What is ‘contingent risk insurance’?
Contingent risk insurance covers risks that are known – such as pending or issued litigation, a potential or actual regulatory issue or challenges arising from a re-organisation or a restructuring.
Typically, an insurer will require that the known risk is quantifiable and capable of legal assessment. Generally, contingent insurance works best in scenarios where the risk is remote (making it insurable) but the potential business impact is severe (making insurance an attractive option for the insured). Pricing is highly bespoke, but typically falls within the range of 2% – 10% of the limit of insurance.
Why use it?
Clients have often utilised contingent insurance to unlock transactions, such as M&A and finance deals, that may otherwise have been derailed
by the known risk. Insurance is often a cheaper and more efficient risk transfer mechanism compared to other options, such as a price-chip,
indemnity, escrow arrangements or expensive third-party security. Increasingly, contingent risk insurance is also being deployed outside
of the transactional context. For example, to allow a contingent liability or asset balance sheet provision to be released, allowing dormant cash
to be utilised and recycled through a business. In this way, contingent insurance is helping clients to unlock upside as well as mitigate downside risk.
In a very wide range of settings, we advise clients on contingent risk insurance solutions designed to meet a variety of challenges, including:
We structure contingent insurance solutions for disputes that are either active, threatened or which have the potential to emerge in the future.
A business may have been successful in a dispute, but that result could be overturned on appeal. A judgment preservation insurance policy “locks-in” the successful outcome, allowing the business to be sold and/or release accounting provisions connected to the dispute.
Contingent insurance can provide a safety net where contractual provisions do not provide sufficient certainty – for example, a buyer may lack confidence that it can rely upon a chain of indemnities purportedly in favour of the target.
We arrange insurance that protects insolvency practitioners, creditors and other stakeholders involved in the winding up of an insolvent estate against the risk of third-party claims.
Buyers can have concerns regarding their liability to fund very significant pension liabilities – a well-crafted contingent insurance policy can mitigate such risks.

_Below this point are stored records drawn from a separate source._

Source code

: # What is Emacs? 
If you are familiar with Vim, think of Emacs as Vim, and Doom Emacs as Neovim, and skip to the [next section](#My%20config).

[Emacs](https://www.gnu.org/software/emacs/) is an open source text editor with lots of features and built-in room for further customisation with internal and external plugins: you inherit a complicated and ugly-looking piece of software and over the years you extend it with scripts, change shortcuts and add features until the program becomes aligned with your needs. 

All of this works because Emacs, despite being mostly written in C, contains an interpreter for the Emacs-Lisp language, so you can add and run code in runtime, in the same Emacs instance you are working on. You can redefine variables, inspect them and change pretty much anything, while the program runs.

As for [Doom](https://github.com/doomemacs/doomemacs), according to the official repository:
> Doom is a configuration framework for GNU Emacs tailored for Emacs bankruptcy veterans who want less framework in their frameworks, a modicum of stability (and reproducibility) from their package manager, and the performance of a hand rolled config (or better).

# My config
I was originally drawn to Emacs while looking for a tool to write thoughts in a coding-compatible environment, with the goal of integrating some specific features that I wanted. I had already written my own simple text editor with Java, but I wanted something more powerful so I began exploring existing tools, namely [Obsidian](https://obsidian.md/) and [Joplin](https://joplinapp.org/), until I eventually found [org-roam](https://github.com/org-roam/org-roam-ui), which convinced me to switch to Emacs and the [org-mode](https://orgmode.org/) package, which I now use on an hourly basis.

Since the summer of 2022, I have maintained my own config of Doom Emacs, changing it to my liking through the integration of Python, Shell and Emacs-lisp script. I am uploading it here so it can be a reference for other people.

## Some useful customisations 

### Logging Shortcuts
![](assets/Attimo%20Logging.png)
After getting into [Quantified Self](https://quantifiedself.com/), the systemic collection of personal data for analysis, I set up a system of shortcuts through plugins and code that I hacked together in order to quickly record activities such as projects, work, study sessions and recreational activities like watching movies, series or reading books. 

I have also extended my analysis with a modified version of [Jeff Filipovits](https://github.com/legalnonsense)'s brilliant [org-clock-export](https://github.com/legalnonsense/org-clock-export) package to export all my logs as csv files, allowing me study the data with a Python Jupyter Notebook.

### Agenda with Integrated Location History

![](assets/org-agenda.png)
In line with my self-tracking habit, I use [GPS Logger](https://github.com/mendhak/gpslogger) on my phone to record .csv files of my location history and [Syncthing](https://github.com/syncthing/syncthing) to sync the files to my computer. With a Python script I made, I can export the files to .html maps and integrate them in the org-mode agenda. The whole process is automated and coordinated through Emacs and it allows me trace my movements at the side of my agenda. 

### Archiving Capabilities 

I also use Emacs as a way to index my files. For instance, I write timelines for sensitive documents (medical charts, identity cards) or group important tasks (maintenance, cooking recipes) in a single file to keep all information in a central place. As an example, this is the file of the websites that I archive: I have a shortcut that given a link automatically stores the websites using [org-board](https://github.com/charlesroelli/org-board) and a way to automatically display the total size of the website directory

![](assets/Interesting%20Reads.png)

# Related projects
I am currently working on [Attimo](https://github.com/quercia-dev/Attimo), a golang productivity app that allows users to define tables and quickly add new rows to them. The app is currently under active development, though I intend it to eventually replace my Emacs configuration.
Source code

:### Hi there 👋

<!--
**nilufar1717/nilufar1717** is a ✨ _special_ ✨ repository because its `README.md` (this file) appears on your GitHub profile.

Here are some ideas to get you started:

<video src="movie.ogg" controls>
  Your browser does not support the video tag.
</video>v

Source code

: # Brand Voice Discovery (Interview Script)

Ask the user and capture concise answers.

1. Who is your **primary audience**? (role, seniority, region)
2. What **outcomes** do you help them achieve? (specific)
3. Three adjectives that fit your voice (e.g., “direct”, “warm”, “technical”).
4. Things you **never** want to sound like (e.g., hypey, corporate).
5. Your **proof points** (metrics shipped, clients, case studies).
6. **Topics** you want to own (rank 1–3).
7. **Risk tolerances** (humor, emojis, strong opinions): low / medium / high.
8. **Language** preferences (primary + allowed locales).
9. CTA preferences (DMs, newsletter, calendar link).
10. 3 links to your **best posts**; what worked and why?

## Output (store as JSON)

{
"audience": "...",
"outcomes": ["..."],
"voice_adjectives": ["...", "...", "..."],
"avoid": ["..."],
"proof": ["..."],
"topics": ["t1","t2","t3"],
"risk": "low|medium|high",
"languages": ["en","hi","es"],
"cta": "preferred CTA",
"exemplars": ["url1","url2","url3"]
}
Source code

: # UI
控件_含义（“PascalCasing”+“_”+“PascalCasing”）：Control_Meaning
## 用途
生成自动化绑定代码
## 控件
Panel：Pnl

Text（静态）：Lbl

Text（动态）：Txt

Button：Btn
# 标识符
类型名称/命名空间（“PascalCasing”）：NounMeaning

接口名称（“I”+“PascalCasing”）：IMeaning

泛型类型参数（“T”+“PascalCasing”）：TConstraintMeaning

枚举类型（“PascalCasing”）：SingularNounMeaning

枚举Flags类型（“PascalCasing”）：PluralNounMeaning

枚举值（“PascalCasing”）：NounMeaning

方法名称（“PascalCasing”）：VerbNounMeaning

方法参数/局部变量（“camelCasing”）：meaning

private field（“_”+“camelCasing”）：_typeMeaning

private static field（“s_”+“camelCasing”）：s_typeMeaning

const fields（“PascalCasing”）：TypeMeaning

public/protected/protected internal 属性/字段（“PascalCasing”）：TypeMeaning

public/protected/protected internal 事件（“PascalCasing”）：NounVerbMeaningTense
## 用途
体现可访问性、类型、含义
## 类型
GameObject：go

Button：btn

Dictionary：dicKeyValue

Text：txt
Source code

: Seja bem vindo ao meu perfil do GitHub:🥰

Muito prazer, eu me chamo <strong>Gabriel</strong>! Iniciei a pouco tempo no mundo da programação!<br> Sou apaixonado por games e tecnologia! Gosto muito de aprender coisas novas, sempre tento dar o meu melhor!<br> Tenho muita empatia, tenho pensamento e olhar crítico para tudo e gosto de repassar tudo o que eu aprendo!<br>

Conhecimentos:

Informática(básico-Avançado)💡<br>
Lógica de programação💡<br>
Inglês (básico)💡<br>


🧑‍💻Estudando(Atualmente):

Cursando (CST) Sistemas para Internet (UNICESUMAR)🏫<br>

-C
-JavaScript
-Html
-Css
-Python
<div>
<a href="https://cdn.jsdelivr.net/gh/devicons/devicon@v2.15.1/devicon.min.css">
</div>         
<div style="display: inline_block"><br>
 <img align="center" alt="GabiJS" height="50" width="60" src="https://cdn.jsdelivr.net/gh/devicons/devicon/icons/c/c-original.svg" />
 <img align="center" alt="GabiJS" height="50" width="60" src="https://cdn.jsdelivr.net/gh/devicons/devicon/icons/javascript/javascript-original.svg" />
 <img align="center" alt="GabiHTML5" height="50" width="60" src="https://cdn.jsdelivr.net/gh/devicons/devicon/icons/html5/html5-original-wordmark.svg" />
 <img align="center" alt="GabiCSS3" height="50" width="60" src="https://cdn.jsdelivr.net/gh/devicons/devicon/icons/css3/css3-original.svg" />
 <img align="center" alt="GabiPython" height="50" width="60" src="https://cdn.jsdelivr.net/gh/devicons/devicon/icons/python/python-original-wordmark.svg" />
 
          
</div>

Cover for specific environmental liabilities (including known pollution and remediation liabilities).
A renewables target may be at risk of reclassification such that the preferential price it receives for selling energy would be lost. Such risks, which often turn on a legal issue, are insured with growing frequency.
Potential Tax Issues
Cover for tax risks on M&A transactions, refinancing and restructuring.
Cover for ownership risks including on M&A, real estate and infrastructure transactions.
Contingent insurance can be deployed to cover a range of risks, including infringement claims, non-use trade mark revocation and potential gaps in IP assignments.
Reorganisations can shed light on a range of debt, company and other legal risks that can be addressed by a contingent insurance policy.